• EXERCISE DIRECTIONS
Find the word "lstset" in the records below. List each line containing it.

• EXERCISE DATA
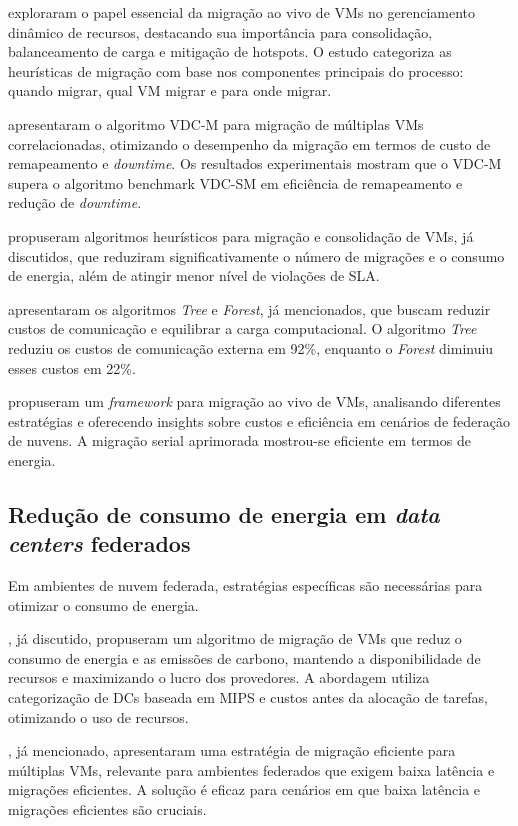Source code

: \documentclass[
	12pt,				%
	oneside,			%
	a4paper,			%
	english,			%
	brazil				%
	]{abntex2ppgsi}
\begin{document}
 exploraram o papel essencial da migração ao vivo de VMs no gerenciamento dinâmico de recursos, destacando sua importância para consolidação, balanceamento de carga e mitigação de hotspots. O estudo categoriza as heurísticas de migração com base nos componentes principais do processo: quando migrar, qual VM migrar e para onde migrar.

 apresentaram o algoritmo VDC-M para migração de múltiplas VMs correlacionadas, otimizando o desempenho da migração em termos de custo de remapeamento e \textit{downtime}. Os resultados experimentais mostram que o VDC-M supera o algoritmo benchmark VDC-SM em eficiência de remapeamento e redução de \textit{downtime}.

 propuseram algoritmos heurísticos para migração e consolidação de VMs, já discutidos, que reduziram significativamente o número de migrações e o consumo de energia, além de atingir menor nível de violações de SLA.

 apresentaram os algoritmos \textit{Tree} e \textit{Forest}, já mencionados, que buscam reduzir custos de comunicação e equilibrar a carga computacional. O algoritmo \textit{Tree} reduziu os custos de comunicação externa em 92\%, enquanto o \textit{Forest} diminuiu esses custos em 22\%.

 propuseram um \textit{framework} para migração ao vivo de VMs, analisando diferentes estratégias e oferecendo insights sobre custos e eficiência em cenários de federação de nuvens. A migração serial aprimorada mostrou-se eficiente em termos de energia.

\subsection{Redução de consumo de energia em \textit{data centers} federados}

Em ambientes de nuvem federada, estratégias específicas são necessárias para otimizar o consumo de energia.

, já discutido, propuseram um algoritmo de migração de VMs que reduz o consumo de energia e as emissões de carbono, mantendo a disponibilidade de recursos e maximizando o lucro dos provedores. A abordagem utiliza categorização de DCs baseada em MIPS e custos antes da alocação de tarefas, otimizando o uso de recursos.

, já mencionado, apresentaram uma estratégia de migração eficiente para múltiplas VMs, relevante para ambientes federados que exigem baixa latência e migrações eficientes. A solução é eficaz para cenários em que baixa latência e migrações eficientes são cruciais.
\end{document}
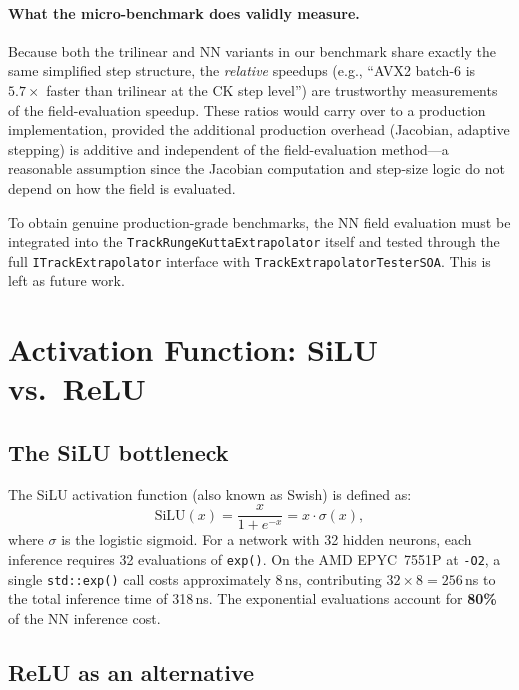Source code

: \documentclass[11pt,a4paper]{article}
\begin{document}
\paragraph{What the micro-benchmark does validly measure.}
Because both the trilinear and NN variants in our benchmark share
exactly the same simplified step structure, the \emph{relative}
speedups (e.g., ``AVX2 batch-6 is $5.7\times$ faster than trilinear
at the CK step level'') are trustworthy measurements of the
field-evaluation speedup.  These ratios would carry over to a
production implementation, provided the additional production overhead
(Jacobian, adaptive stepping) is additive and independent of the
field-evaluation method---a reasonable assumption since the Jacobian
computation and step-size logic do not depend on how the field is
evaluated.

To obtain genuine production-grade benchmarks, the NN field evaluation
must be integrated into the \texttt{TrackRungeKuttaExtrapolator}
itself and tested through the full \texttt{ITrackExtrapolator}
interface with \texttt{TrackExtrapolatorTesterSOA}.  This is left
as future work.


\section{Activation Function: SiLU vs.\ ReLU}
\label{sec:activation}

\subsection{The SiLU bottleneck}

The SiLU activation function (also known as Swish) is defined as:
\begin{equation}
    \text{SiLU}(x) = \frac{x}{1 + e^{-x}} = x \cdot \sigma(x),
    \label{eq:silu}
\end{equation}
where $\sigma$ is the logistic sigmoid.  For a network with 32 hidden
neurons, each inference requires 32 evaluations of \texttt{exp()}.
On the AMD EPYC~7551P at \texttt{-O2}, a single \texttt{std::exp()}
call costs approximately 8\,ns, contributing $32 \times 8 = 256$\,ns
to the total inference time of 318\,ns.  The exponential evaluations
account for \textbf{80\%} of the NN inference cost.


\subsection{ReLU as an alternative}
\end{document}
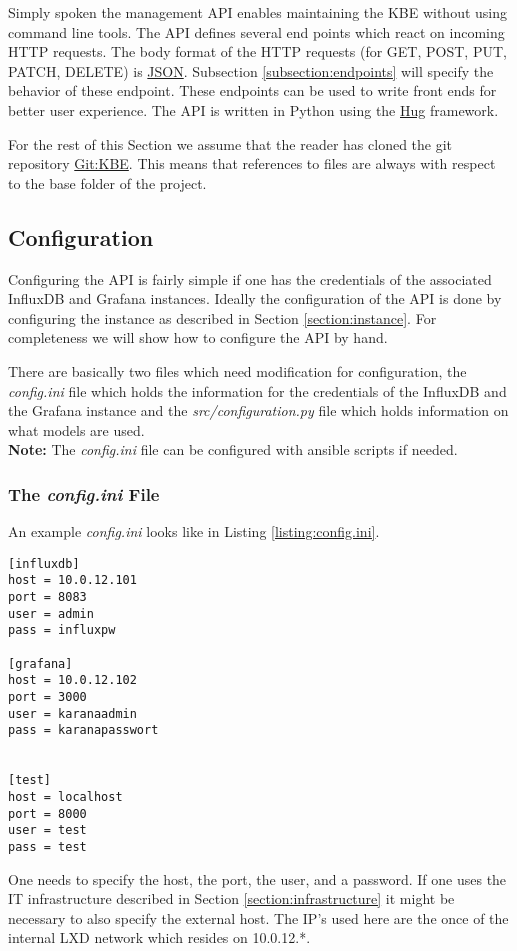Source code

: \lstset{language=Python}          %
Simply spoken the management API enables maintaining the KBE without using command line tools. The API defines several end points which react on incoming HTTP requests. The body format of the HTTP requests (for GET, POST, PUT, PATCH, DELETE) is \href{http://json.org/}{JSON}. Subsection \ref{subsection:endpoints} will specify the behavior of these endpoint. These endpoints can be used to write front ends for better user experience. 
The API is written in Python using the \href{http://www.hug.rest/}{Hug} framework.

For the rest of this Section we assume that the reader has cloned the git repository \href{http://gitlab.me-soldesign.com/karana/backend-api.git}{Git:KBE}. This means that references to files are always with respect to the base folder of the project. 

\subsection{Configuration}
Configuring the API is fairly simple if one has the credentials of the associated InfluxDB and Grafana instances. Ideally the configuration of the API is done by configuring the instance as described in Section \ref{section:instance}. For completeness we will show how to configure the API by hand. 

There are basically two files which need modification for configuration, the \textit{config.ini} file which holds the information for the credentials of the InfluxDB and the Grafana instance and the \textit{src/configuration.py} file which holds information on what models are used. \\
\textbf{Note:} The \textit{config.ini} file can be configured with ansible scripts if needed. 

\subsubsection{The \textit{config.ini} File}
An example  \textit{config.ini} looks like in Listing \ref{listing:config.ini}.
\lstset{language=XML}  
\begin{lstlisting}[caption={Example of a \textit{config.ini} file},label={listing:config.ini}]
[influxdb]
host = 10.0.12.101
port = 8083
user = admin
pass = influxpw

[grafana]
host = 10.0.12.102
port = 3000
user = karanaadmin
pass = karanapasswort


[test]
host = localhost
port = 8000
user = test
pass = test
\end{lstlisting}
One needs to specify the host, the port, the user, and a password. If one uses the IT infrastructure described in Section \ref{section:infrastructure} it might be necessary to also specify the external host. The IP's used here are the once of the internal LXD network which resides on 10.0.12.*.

• ANSWER SECTION
: \lstset{language=Python}          %
\lstset{language=XML}  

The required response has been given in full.